Monday, October 31, 2011

Fingers at the ready...

Brigade Poster

One day left! Where's my character name file? Do I have enough paper? Who moved my ribbons? For heaven's sake, how does this book start?

Pre-flight jitters here. How's everybody else?

Thursday, October 27, 2011


20111027 pencast

Our scanner at work is black and white only, so here's a photo of my ad hoc test setup. The lines you can see on the paper are shining through from a lined pad I put underneath the sheet.
Bagasse paper stress-test

Ink feathering detail:
Bagasse paper feathering

Paper texture detail:
Bagasse paper texture detail

The paper is by Sugarmade, and is acid-free, 20#, 92 brightness.

Monday, October 24, 2011

Royal Rising

This is what morning looks like
The view from last November

Wheeled el Beast out of its summering spot last night and have it set up. I think I need to wind on a fresh ribbon and clean out the typeslugs, but it's pretty much ready. Now it's a matter of sorting through my notes to find out if I'm ready.

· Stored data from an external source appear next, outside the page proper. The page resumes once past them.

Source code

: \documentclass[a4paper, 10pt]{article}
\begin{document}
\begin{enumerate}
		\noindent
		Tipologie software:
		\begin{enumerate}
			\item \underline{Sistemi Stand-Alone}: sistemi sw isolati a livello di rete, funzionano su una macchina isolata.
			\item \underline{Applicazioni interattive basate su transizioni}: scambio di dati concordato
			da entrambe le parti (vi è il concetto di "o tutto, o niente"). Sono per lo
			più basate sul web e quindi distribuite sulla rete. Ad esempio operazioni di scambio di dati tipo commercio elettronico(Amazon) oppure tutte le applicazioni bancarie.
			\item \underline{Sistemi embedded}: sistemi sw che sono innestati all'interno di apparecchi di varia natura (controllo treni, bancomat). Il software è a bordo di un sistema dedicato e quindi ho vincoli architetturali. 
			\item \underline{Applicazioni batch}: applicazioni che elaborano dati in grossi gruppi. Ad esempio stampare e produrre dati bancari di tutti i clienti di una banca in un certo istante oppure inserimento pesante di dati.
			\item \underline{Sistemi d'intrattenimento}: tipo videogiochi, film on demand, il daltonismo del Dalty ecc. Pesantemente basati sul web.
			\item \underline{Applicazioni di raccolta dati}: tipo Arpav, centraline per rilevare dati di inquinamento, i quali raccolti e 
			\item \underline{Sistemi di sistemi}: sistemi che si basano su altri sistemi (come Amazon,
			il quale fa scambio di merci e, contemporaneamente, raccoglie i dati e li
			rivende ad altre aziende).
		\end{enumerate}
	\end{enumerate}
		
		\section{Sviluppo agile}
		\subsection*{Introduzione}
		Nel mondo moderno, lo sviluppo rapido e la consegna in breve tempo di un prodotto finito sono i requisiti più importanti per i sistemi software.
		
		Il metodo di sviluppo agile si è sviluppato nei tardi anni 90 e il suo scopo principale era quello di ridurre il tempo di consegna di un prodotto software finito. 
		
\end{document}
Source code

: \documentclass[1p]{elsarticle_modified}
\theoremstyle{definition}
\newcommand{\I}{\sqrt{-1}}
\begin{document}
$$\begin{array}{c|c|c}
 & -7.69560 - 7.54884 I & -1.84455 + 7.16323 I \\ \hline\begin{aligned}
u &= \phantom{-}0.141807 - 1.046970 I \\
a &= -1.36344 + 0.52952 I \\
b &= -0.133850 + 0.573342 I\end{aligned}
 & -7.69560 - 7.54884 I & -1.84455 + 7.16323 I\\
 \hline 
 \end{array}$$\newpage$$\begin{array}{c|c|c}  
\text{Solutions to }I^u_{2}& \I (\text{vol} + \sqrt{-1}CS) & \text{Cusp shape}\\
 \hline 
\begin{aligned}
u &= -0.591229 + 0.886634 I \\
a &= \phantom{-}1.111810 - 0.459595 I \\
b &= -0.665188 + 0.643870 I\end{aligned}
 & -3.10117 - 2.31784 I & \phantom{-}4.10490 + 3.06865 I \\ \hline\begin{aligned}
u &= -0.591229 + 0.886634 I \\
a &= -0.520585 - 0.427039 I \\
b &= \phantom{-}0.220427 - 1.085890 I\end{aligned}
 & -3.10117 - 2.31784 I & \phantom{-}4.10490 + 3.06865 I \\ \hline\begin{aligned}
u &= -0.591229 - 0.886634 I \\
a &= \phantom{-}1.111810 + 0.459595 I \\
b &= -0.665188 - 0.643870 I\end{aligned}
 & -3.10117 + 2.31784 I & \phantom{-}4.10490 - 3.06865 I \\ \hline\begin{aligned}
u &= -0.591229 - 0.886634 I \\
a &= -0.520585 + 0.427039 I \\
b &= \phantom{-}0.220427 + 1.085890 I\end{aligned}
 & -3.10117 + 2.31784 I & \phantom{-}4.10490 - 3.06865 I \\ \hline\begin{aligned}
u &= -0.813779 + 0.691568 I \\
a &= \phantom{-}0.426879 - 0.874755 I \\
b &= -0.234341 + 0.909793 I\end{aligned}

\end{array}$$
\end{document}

Thursday, October 20, 2011

The Company I Keep

I was having a little discussion with someone on The Twitter today, recommending (again!) Anne Lamott's Bird by Bird as a great resource for writers, would-be writers, and the easily frustrated of either type. The chapter on Shitty First Drafts (PDF) should be required reading, every single November. I know that whenever I pick up my copy of the book, I wind up going back and re-reading the whole thing from the start. Every year I get more out of it.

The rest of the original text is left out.